Esto diciendo, apuró una copa hasta el fondo.
Moncada, acostumbrado a leer en los expresivos ojos de Gus­tavo, aunque incapaz de adivinar los extravagantes pensamien­tos del artista conoció que distaba mucho de gozar la espon­tánea alegría que en todos los corazones reinaba.
Cogiole del brazo sin hablarle una palabra, y seguidos de Guillermo, atravesaron la sala de la orquesta y se pararon en medio de un elegante salón de descanso.
—          ¿Qué nueva impertinencia te se ha ocurrido? — dijo Gustavo sin incomodarse.

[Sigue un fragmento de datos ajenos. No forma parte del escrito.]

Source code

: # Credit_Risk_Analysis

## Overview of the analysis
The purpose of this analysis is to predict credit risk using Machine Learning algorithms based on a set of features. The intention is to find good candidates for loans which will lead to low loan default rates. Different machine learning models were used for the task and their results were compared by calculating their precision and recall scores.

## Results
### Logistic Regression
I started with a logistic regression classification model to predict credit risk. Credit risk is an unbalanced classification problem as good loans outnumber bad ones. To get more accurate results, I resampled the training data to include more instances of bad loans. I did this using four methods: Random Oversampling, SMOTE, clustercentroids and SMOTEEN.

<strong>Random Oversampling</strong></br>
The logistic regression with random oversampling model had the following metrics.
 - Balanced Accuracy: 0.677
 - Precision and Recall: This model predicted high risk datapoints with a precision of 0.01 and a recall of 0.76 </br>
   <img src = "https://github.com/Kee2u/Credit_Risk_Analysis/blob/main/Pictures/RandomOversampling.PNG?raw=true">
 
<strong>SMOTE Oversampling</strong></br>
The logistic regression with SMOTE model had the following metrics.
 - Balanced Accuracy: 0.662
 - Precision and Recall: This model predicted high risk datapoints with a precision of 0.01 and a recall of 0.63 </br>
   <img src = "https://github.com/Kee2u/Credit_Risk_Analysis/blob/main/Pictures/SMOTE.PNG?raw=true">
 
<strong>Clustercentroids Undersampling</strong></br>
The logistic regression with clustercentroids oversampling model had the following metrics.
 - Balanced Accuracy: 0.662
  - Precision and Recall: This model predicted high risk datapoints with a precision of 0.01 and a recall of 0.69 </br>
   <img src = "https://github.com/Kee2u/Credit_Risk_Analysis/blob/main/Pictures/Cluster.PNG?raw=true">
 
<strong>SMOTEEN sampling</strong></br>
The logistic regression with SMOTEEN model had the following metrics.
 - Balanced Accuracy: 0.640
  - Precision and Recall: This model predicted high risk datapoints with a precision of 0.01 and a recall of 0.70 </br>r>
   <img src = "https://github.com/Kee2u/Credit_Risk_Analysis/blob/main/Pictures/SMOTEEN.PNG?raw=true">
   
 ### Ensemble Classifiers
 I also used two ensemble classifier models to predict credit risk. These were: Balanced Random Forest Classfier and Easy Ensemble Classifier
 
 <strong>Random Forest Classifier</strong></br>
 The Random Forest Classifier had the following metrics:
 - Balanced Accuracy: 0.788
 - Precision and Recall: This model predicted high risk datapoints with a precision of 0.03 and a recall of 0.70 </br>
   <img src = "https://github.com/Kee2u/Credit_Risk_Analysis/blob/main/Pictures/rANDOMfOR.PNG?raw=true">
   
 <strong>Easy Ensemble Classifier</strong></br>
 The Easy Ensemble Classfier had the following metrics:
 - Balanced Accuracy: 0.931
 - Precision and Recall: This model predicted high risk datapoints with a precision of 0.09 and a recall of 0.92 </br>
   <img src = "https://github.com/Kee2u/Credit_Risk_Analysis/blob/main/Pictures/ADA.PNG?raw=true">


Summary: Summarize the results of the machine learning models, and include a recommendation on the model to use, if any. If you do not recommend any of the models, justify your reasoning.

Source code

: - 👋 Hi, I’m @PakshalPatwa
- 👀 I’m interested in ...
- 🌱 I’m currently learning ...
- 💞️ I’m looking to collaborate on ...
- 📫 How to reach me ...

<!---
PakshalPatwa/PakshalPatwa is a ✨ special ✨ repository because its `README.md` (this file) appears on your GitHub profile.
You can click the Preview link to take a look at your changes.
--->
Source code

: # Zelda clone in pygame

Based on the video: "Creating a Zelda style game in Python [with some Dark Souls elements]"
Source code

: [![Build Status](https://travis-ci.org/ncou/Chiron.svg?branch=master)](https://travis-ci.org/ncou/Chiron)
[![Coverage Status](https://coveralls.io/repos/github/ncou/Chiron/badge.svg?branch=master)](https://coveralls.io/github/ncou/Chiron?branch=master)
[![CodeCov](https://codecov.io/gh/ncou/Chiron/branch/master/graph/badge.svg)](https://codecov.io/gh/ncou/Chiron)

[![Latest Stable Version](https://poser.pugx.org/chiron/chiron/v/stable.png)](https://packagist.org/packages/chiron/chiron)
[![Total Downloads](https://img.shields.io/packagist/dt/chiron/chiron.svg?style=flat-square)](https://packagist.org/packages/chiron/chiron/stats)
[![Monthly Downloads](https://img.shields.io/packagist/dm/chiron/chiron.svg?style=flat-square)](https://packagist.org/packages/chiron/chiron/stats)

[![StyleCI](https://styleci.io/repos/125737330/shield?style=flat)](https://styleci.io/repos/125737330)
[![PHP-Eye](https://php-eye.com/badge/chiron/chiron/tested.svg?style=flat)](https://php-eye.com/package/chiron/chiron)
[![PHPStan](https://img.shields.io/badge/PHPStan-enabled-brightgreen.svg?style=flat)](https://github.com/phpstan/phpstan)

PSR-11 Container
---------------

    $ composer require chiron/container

—  No se trata de mis impertinencias, — respondió Mon­cada, — sino de que tú pongas en olvido las tuyas; si hoy, que todos mimamos a porfía al niño recién nacido, nos pones esa cara avinagrada y feroce qué cara reservas para la noche que te silben?
— Es muy natural, — dijo el metafísico Guillermo, — que cuanto más contento esté un artista, ponga una cara más feroz.
— No entiendo eso.
—          Yo te lo explicaré: dejarse arrebatar de la alegría, es pro­pio de almas vulgares: cuanto mayor sea la alegría, más trabajo debe costar el disimulo: este esfuerzo descompone la fisonomía, luego...
— En fin, — Gustavo: ¿de dónde dimana ese aspecto tan melancólico, que no bastan a disiparlo el vino, la música y la amistad? Si amas, no comprendo que ninguna mujer pueda ser esquiva contigo.
— iYo sí! — dijo Guillermo; — es muy natural que una mujer sea más esquiva con el hombre que más le agrada, por muchas razones, pero me contento con deciros seis: la pri­mara, porque existiendo amor en su pecho, temen que la menor demostración venda su secreto, y este temor las hace más retraí­das que si no estuviesen enamoradas. La segunda, porque ellas saben que el desdén las engrandece, y quieren aparecer más grandes a los ojos del hombre que más les agrada. La tercera....
—          Suprime las restantes. Dime, Gustavo, ¿es ese el carácter de tu Elena?